A Chasm in Time: Scottish War Art and Artists in the Twentieth Century
Of the few good things to emerge from the Great War’s horror, arguably the most extraordinary is the poetic canon. Charles Hamilton Sorley (of the haunting “mouthless dead”) gifted Patricia R. Andrew this title in a letter, “The war is a chasm in time. I wish that all journalists who say that war is an ennobling purge etc., etc., could be muzzled.”
Tracing a corresponding cohesive trove in visual art is more problematic. Yet Andrew’s study is ambitious, attempting to cover all 20th century wars, from the Boer War to as yet unresolved Middle Eastern conflicts. It studies work variously produced in situ, on return, and from an unseen distance (consider McCance’s response to Hiroshima). There are Fine Art disciplines, but also cartoons, propaganda, buildings, memorials and even the development of camouflage, particularly Mackintosh Patrick’s role in the war effort. This volume sees conflict from the perspective of nurses, munitions workers, Red Clydesiders, conscientious objectors and more. The term “war” itself invites controversy, the status of The Troubles (included in the volume) being unresolved.
The unifying word “Scottish” is also broad. There are Scots-born artists, those with adopted nationality, Scots working elsewhere (while he always justifies his space, Mackintosh’s Jazz-period English exile is possibly too generously covered for this theme), and there are fleeting visitors like Searle ,whose later Singapore POW work is truthfully more worthy of study. From the POWs in Scotland, we have the evocative Italian Chapel on Orkney.

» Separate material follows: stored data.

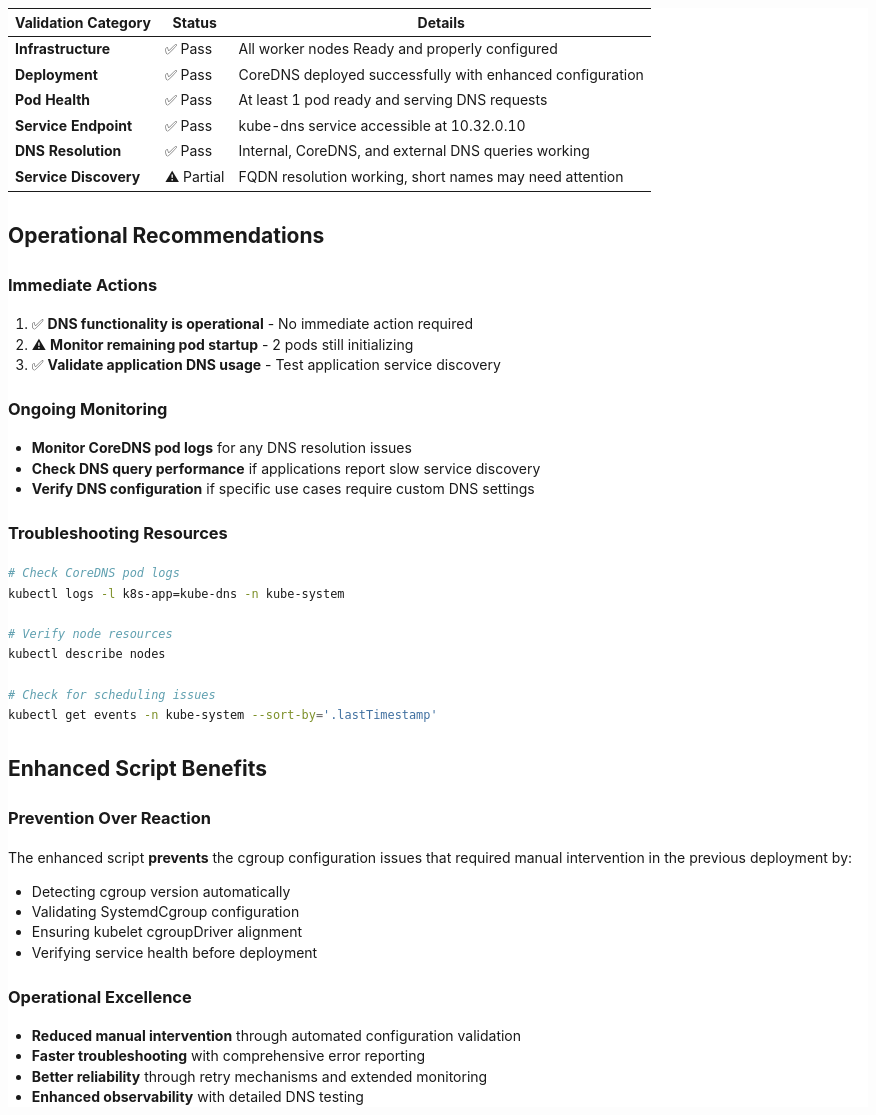 | Validation Category | Status | Details |
|---------------------|---------|---------|
| **Infrastructure** | ✅ Pass | All worker nodes Ready and properly configured |
| **Deployment** | ✅ Pass | CoreDNS deployed successfully with enhanced configuration |
| **Pod Health** | ✅ Pass | At least 1 pod ready and serving DNS requests |
| **Service Endpoint** | ✅ Pass | kube-dns service accessible at 10.32.0.10 |
| **DNS Resolution** | ✅ Pass | Internal, CoreDNS, and external DNS queries working |
| **Service Discovery** | ⚠ Partial | FQDN resolution working, short names may need attention |

## Operational Recommendations

### Immediate Actions
1. ✅ **DNS functionality is operational** - No immediate action required
2. ⚠ **Monitor remaining pod startup** - 2 pods still initializing
3. ✅ **Validate application DNS usage** - Test application service discovery

### Ongoing Monitoring
- **Monitor CoreDNS pod logs** for any DNS resolution issues
- **Check DNS query performance** if applications report slow service discovery
- **Verify DNS configuration** if specific use cases require custom DNS settings

### Troubleshooting Resources
```bash
# Check CoreDNS pod logs
kubectl logs -l k8s-app=kube-dns -n kube-system

# Verify node resources
kubectl describe nodes

# Check for scheduling issues
kubectl get events -n kube-system --sort-by='.lastTimestamp'
```

## Enhanced Script Benefits

### Prevention Over Reaction
The enhanced script **prevents** the cgroup configuration issues that required manual intervention in the previous deployment by:
- Detecting cgroup version automatically
- Validating SystemdCgroup configuration
- Ensuring kubelet cgroupDriver alignment
- Verifying service health before deployment

### Operational Excellence
- **Reduced manual intervention** through automated configuration validation
- **Faster troubleshooting** with comprehensive error reporting
- **Better reliability** through retry mechanisms and extended monitoring
- **Enhanced observability** with detailed DNS testing
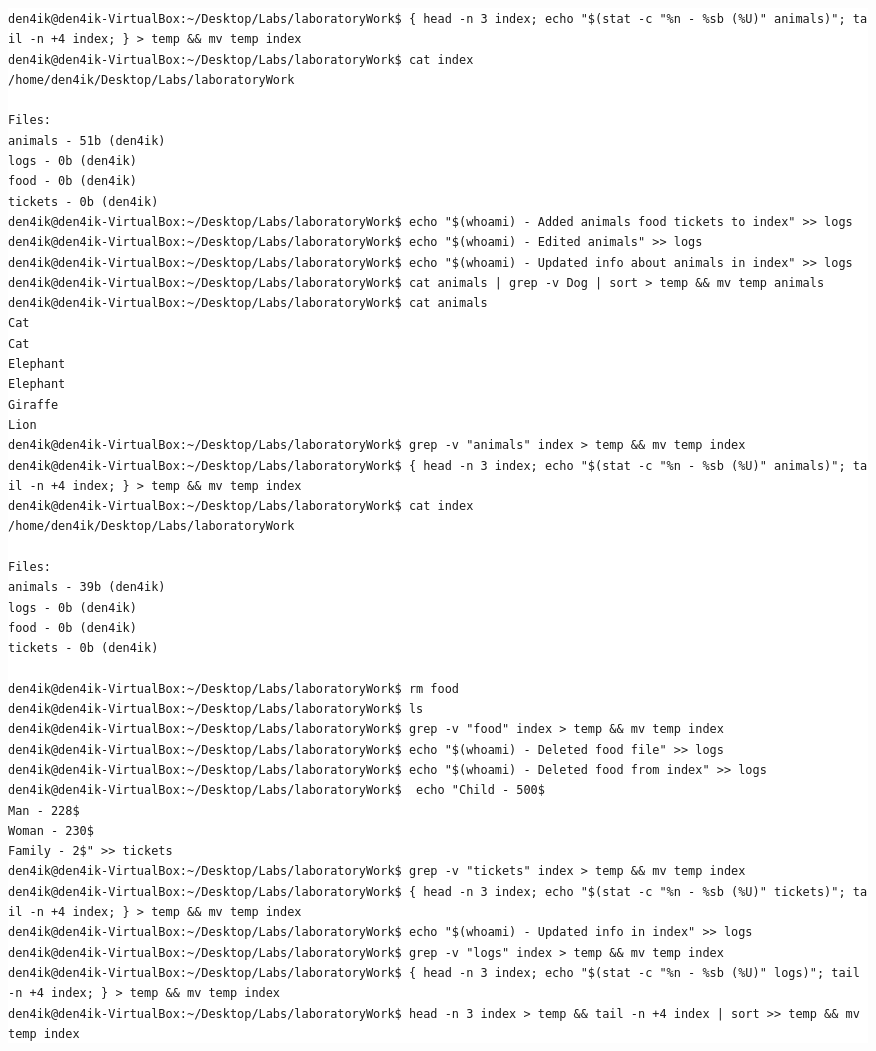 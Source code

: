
```
den4ik@den4ik-VirtualBox:~/Desktop/Labs/laboratoryWork$ { head -n 3 index; echo "$(stat -c "%n - %sb (%U)" animals)"; tail -n +4 index; } > temp && mv temp index
den4ik@den4ik-VirtualBox:~/Desktop/Labs/laboratoryWork$ cat index
/home/den4ik/Desktop/Labs/laboratoryWork

Files:
animals - 51b (den4ik)
logs - 0b (den4ik)
food - 0b (den4ik)
tickets - 0b (den4ik)
den4ik@den4ik-VirtualBox:~/Desktop/Labs/laboratoryWork$ echo "$(whoami) - Added animals food tickets to index" >> logs
den4ik@den4ik-VirtualBox:~/Desktop/Labs/laboratoryWork$ echo "$(whoami) - Edited animals" >> logs
den4ik@den4ik-VirtualBox:~/Desktop/Labs/laboratoryWork$ echo "$(whoami) - Updated info about animals in index" >> logs
den4ik@den4ik-VirtualBox:~/Desktop/Labs/laboratoryWork$ cat animals | grep -v Dog | sort > temp && mv temp animals
den4ik@den4ik-VirtualBox:~/Desktop/Labs/laboratoryWork$ cat animals
Cat
Cat
Elephant
Elephant
Giraffe
Lion
den4ik@den4ik-VirtualBox:~/Desktop/Labs/laboratoryWork$ grep -v "animals" index > temp && mv temp index
den4ik@den4ik-VirtualBox:~/Desktop/Labs/laboratoryWork$ { head -n 3 index; echo "$(stat -c "%n - %sb (%U)" animals)"; tail -n +4 index; } > temp && mv temp index
den4ik@den4ik-VirtualBox:~/Desktop/Labs/laboratoryWork$ cat index
/home/den4ik/Desktop/Labs/laboratoryWork

Files:
animals - 39b (den4ik)
logs - 0b (den4ik)
food - 0b (den4ik)
tickets - 0b (den4ik)

den4ik@den4ik-VirtualBox:~/Desktop/Labs/laboratoryWork$ rm food
den4ik@den4ik-VirtualBox:~/Desktop/Labs/laboratoryWork$ ls
den4ik@den4ik-VirtualBox:~/Desktop/Labs/laboratoryWork$ grep -v "food" index > temp && mv temp index
den4ik@den4ik-VirtualBox:~/Desktop/Labs/laboratoryWork$ echo "$(whoami) - Deleted food file" >> logs
den4ik@den4ik-VirtualBox:~/Desktop/Labs/laboratoryWork$ echo "$(whoami) - Deleted food from index" >> logs
den4ik@den4ik-VirtualBox:~/Desktop/Labs/laboratoryWork$  echo "Child - 500$
Man - 228$
Woman - 230$
Family - 2$" >> tickets
den4ik@den4ik-VirtualBox:~/Desktop/Labs/laboratoryWork$ grep -v "tickets" index > temp && mv temp index
den4ik@den4ik-VirtualBox:~/Desktop/Labs/laboratoryWork$ { head -n 3 index; echo "$(stat -c "%n - %sb (%U)" tickets)"; tail -n +4 index; } > temp && mv temp index
den4ik@den4ik-VirtualBox:~/Desktop/Labs/laboratoryWork$ echo "$(whoami) - Updated info in index" >> logs
den4ik@den4ik-VirtualBox:~/Desktop/Labs/laboratoryWork$ grep -v "logs" index > temp && mv temp index
den4ik@den4ik-VirtualBox:~/Desktop/Labs/laboratoryWork$ { head -n 3 index; echo "$(stat -c "%n - %sb (%U)" logs)"; tail -n +4 index; } > temp && mv temp index
den4ik@den4ik-VirtualBox:~/Desktop/Labs/laboratoryWork$ head -n 3 index > temp && tail -n +4 index | sort >> temp && mv temp index
```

That’s an extraordinary vista, which brings reviewing problems of its own, but it is worth focussing on one character who emerges strongly – Muirhead Bone, the first official War Artist appointed in 1916 with a propaganda objective, his fine materials delivered carefully to the Front. There were of course many highly-respected artists serving without that remit, but significantly few felt able to respond in painting. Many, like Cadell, wrote painfully, copiously, but never recorded their experience visually (it was probably easier to smuggle out poems where censorship was undeniably a factor). Bone was “permitted to show neither the actual killing of soldiers, nor any dead.” Scathingly, Wilfred Owen called Bone’s “Somme pictures… the laughing stock of the army”. Curiously, they were much admired on enemy territory. The architect-trained artist drew landscapes and ruined villages. Although complicit with the propaganda machine, he did not escape unscathed, suffering a breakdown on his return. There are, of course, questions here about the creative acceptance of any monarch’s shilling; more recently, ex-soldier and artist of the Bosnian conflict Peter Howson suffered very publicly in that role.
Below that level, Andrew states that much of WWI’s art “was at best illustrative” with “Boy’s Own jingoistic derring-do, and often downright mawkish in its sentimentality”. There were notable exceptions – Nevinson stands out (reviled as unpatriotic) but the harder take of Vorticism only grazed Scottish Art. Maybe the amateurs fared better and were perhaps less subjected to censorial scrutiny. Hiram Sturdy did not shy from the consequences of conflict in “Blowing bodies to smithereens”. This asks unanswered and probably unanswerable questions regarding the responsibility and integrity of artists in wars. There were heroes, and particularly heroines. Norah Neilson Gray was determined that her hospital studies should not be relegated to the “Women’s Work” section of the Imperial War Museum, and Rebecca West’s piece on “The Cordite Makers” shows that the woman’s role was far from cosy.
This is only WWI. We need to know why that war impacted so lightly on the Colourists. Later, how did Scotland receive Kokoscha and Jankel? How does Schotz’s anguished Holocaust “Lament” speak from its distance and how does Mach’s “Polaris” assert? Are we free of Dallas Brown’s “Ulster Wall”’s scrutiny? Where do we place the conscientious objectors’ contribution here, and where are the trench-produced artifacts? And what of Bellany’s retrospective cry, and the enduring witness of Barns-Graham?
Perhaps that is the chasm. This is a beautiful book (as is expected of Birlinn titles), but are the shells detonated too widespread to realise their real impact in one volume?